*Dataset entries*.

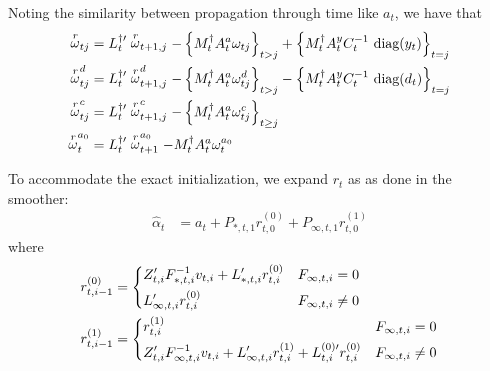 \documentclass[12pt]{article}
\begin{document}
	Noting the similarity between propagation through time like $a_t$, we have that 
	\begin{align*}
	\stackrel{r}{\omega}_{tj} &= L_t^{\dagger\prime} \stackrel{r}{\omega}_{t+1,j} - \left\{ M_t^\dagger A_t^a  \omega_{tj} \right\}_{t>j} + \left\{M_t^\dagger A_t^y C_t^{-1} \text{ diag} (y_t) \right\}_{t=j} \\
	\stackrel{r}{\omega}_{tj}^d &= L_t^{\dagger\prime} \stackrel{r}{\omega}_{t+1,j}^d - \left\{ M_t^\dagger A_t^a \omega_{tj}^d \right\}_{t>j} - \left\{M_t^\dagger A_t^y C_t^{-1} \text{ diag} (d_t) \right\}_{t=j} \\
	\stackrel{r}{\omega}_{tj}^c &= L_t^{\dagger\prime} \stackrel{r}{\omega}_{t+1,j}^c - \left\{ M_t^\dagger A_t^a \omega_{tj}^c \right\}_{t \geq j} \\
	\stackrel{r}{\omega}_{t}^{a_0} &= L_t^{\dagger\prime} \stackrel{r}{\omega}_{t+1}^{a_0} - M_t^\dagger A_t^a \omega_{t}^{a_0} 
	\end{align*}

	To accommodate the exact initialization, we expand $r_t$ as as done in the smoother: 
	\begin{align*}
	\hat{\alpha}_t &= a_t + P_{*,t,1} r_{t,0}^{(0)} + P_{\infty,t,1} r_{t,0}^{(1)}
	\end{align*}
	where
	\begin{align*}
	r_{t,i-1}^{(0)} &= \begin{dcases} 
	   Z_{t,i}^\prime F_{*,t,i}^{-1} v_{t,i} + L_{*,t,i}^\prime r_{t,i}^{(0)} & F_{\infty,t,i} = 0 \\
	   L_{\infty,t,i}^\prime r_{t,i}^{(0)} & F_{\infty,t,i} \neq 0	   
	\end{dcases} \\
	r_{t,i-1}^{(1)} &= \begin{dcases} 
	   r_{t,i}^{(1)} & F_{\infty,t,i} = 0 \\
	   Z_{t,i}^\prime F_{\infty,t,i}^{-1} v_{t,i} + L_{\infty,t,i}^\prime r_{t,i}^{(1)} + L_{t,i}^{(0)\prime} r_{t,i}^{(0)} & F_{\infty,t,i} \neq 0	   
	\end{dcases} 
	\end{align*}
\end{document}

*Task instructions*.
Report how many lines above hold "infty", number only.

*Your response*.
5